John Carter - lip artist

1815 – 1850

Born to humble parents on 31st July 1815 he first attended a dame’s school in Church Street, leaving at the age of 10 for the National school in Stoneham Street until 1828 whereupon he finished his education at the Sir Robert Hitcham endowed school. He showed no particular indications of his talent to come save for some scribblings of animals and birds in his school books.

After leaving school he was employed by the silk manufacturing company of Beckwith in Back Lane as a weaver for weekly wages of about 12 shillings. Although he married in 1835, aged 20, he had fallen in with the wrong crowd, and so it was that on one Saturday night in May 1836, shortly before his 21st birthday, he and his mischievous companions found themselves attracted to the rookery at Holfield Grange. Having climbed to a height of about 40 feet a branch gave way and he fell to the ground, knocked unconscious. His friends carried him home on a hurdle by a circuitous route to avoid walking past the gamekeeper’s house. He was never to walk again, his whole body being completely paralysed from below the neck. At first he was not expected to live but he slowly began to recover all his faculties save the ability to move.

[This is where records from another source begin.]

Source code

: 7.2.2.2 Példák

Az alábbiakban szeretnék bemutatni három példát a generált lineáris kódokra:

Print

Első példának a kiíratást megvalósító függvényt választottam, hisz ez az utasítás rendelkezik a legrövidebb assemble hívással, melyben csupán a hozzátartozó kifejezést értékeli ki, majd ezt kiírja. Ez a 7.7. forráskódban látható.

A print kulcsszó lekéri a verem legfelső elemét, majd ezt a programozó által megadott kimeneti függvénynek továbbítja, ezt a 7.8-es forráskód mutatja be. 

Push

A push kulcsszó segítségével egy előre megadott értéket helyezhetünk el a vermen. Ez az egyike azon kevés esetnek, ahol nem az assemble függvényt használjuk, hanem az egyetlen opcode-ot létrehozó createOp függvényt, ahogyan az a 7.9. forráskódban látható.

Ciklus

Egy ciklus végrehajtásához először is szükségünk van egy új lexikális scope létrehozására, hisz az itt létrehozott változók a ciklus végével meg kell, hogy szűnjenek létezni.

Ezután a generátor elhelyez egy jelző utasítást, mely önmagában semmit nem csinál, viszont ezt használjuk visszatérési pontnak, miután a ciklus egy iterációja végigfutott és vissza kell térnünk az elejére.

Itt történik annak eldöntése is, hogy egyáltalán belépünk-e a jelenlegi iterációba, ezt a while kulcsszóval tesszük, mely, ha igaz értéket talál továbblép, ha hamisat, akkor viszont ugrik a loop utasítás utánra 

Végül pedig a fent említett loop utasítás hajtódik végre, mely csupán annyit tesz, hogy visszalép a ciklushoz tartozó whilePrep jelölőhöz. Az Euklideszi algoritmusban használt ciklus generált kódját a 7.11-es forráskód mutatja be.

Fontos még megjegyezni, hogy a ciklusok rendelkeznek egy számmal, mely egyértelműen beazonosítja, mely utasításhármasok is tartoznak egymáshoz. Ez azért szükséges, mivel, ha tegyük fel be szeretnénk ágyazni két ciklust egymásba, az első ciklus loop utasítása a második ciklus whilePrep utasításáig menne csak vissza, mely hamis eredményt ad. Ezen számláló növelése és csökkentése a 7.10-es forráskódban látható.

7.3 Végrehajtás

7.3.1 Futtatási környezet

Six weeks after the accident he and his wife moved to his father’s house for convenience where he then spent several months in total despair. He passed much of his time reading, until one day his wife brought to him a little biography of a young woman called Elizabeth Kinning. She was an inmate of an asylum in Liverpool who, having lost the use of her hands, had taught herself to draw with her mouth. This idea excited him and he immediately began to practice, at first using a slate, then by having paper pinned to his pillow and using a pencil and then water colours. His skill increased apace and encouraged by a Miss Hanbury from Holfield Grange, who sold his early drawings for one shilling, he had to decide upon a style to adopt. He decided upon line drawings where he would first sketch with a pencil and then fill in the fine detail with Indian ink using a fine-hair pencil. The posture he adopted to carry out his work was by lying on his side with his head slightly raised by his pillows. A small, light desk, made under his own instructions, was adjusted for him, the paper being pinned to it.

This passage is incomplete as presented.